Kenaikan konsumsi volume BBM subsidi itu akan menyebabkan lonjakan anggaran subsidi BBM mulai dari Rp 3 triliun hingga Rp 6 triliun. ”Namun, pesan dari Kementerian Keuangan adalah jangan sampai target volume BBM bersubsidi melampaui 38,6 juta kiloliter,” ujar Agus.
Menteri Koordinator Perekonomian Hatta Rajasa mengatakan, Juli 2011 adalah target pemerintah untuk membatasi konsumsi BBM bersubsidi di seluruh Pulau Jawa. ”Jadi, belum ada keputusan kapan pembatasan itu diterapkan. Rapat dengan DPR saja belum,” katanya.
Di tempat terpisah, Ketua Tim Pengkaji Akademis Terkait Dampak Pembatasan Konsumsi BBM Bersubsidi, Anggito Abimanyu mengatakan, dirinya yakin pembatasan konsumsi BBM subsidi bisa dilakukan pada April. Pembatasan yang dilakukan April tidak akan mendorong laju inflasi.
”April itu bulan deflasi. Saya rasa sudah cukup matang dan saya bisa menestimoni karena saya mengkaji sendiri dan saya melihat sendiri kesiapan, baik di tingkat kebijakan maupun di tingkat lapangan. Pembatasan tetap harus jalan karena ini kesempatan kita melakukan perbaikan dari pola subsidinya sekaligus momentum untuk mengurangi disparitas,” kata Anggito.
Pemerintah harus berani memutuskan kebijakan sehingga anggaran subsidi tidak habis terbakar dan salah sasaran. Potensi inflasi akibat pembatasan BBM subsidi ini tidak signifikan. Namun, yang paling penting, transportasi umum dilindungi sehingga tarifnya tidak naik.
Direktur Eksekutif Reforminer Institute (Lembaga Kajian Reformasi Pertambangan dan Energi) Priagung Rahmanto mengatakan, kenaikan harga BBM secara terbatas akan jauh lebih baik ketimbang membatasi konsumsi BBM bersubsidi. Dampak inflasi dari kenaikan harga BBM dan pembatasan BBM bersubsidi akan sama.
”Kenaikan harga BBM secara terbatas akan lebih efektif, lebih sederhana dalam implementasinya. Selain itu, potensi distorsinya dan dampak negatifnya bisa lebih ditekan,” ujarnya.
Dengan demikian, menurut Priagung, pembatasan BBM bersubsidi tidak perlu dilakukan. Jika pembatasan ini dibatalkan, risiko yang ditanggung pemerintah hanya terlampauinya volume BBM bersubsidi.
”Pemerintah hanya membutuhkan program yang menurunkan anggaran subsidi secara langsung.

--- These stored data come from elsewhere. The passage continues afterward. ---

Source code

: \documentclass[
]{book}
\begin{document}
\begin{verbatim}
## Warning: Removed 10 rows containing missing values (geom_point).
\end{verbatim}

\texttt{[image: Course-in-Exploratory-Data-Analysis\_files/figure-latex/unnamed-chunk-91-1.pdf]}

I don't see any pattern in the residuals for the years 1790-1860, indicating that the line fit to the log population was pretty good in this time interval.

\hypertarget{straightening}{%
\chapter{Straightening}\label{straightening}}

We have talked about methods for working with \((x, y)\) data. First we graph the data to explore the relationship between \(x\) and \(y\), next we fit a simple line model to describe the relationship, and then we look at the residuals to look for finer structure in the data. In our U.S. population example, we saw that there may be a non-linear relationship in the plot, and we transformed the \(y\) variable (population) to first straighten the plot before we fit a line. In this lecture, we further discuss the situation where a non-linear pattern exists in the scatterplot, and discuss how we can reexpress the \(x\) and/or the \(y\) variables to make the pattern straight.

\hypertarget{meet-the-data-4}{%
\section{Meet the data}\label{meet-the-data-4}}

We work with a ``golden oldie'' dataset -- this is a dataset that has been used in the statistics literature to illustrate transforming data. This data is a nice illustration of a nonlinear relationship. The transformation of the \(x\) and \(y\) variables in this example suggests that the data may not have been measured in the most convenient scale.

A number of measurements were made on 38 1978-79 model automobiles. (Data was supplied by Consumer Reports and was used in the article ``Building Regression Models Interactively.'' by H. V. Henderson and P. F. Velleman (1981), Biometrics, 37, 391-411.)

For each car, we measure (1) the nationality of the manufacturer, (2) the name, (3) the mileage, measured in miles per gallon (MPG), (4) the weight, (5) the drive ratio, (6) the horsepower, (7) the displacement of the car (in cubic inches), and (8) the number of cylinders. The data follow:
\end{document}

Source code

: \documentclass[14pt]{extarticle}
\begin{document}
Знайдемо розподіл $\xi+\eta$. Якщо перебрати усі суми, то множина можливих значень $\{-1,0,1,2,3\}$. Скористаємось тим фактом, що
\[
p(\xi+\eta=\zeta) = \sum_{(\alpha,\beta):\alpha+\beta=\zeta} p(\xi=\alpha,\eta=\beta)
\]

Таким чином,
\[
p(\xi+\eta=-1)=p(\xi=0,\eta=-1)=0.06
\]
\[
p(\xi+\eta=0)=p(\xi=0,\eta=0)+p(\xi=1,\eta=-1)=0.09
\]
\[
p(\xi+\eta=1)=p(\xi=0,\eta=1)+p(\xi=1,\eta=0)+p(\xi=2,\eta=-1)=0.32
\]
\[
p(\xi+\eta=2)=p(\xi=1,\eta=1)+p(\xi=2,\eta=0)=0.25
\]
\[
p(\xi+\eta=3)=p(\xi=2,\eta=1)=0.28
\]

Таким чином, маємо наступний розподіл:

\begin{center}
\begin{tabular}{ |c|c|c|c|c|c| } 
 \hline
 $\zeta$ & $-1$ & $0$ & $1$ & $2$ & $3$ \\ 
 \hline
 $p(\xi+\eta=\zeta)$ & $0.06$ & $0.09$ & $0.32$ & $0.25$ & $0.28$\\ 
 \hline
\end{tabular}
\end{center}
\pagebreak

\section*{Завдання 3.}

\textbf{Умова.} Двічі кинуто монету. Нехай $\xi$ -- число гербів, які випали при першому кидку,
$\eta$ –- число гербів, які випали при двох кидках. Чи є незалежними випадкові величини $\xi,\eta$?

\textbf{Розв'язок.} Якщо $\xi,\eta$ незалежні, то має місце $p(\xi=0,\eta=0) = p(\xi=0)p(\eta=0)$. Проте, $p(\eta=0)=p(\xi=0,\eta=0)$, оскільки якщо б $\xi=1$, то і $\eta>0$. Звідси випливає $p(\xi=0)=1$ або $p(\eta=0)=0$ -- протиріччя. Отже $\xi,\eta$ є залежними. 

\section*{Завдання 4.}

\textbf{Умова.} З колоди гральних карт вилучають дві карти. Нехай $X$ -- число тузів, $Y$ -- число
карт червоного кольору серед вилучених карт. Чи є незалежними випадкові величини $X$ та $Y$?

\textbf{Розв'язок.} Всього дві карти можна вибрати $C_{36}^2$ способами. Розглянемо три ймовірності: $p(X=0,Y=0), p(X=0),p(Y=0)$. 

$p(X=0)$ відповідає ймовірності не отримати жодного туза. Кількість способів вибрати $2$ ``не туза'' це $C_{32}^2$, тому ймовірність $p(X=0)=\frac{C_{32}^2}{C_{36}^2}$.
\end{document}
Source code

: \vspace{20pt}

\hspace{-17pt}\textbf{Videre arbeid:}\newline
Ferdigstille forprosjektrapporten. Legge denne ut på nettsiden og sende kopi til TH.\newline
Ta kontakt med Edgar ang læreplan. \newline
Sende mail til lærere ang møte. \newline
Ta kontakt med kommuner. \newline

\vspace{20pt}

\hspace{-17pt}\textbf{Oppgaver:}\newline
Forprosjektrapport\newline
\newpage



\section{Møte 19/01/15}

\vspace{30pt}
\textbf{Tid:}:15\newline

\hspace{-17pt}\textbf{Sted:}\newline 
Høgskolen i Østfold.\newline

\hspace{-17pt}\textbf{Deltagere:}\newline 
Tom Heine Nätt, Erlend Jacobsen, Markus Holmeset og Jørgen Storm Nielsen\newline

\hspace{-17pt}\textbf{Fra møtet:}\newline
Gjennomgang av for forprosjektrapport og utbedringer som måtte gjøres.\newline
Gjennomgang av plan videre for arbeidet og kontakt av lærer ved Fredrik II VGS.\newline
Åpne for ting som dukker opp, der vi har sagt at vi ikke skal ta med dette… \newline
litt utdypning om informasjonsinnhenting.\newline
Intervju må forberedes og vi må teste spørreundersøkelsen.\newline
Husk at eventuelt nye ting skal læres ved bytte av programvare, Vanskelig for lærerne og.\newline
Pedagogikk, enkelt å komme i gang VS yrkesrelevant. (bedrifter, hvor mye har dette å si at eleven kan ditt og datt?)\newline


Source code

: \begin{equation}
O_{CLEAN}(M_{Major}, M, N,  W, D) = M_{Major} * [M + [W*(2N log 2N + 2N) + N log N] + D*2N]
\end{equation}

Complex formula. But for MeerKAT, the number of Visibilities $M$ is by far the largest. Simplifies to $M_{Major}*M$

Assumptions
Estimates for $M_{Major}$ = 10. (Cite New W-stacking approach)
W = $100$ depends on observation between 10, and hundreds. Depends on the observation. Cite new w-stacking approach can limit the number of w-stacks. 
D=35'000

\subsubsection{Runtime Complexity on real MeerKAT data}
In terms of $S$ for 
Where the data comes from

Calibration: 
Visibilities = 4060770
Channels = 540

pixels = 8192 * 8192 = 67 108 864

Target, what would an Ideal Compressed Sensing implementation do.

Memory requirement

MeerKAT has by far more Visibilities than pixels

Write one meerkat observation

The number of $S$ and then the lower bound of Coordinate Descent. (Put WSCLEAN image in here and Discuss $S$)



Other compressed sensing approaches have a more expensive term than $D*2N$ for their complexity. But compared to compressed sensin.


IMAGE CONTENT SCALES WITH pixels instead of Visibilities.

Hal itu bisa dilakukan tidak hanya dengan pembatasan volume, tetapi juga dengan pendekatan harga,” tuturnya.
Secara terpisah, Direktur Jenderal Minyak dan Gas Bumi Kementerian Energi dan Sumber Daya Mineral Evita H Legowo, menyatakan, banyak pertimbangan dari pemerintah jika hendak menunda penerapan pengaturan BBM bersubsidi. ”Meski demikian, dari sisi teknis kami tetap siapkan,” katanya.
Saat ini, sebagian besar stasiun pengisian bahan bakar umum (SPBU) di Jakarta, Bogor, Depok, Tangerang, dan Bekasi (Jabodetabek) sudah menyiapkan infrastruktur BBM nonsubsidi. ”Hanya sekitar 30 SPBU yang belum tuntas karena butuh investasi,” kata Evita.
Sementara itu, laporan tim harga minyak Indonesia yang dikutip dalam situs Ditjen Migas Kementerian ESDM, harga rata-rata minyak mentah Indonesia atau ICP per Februari 2011 mencapai 103,31 dollar AS per barrel. Naik 6,22 dollar AS dibandingkan Januari 2011 sebesar mencapai 97,09 dollar AS per barrel.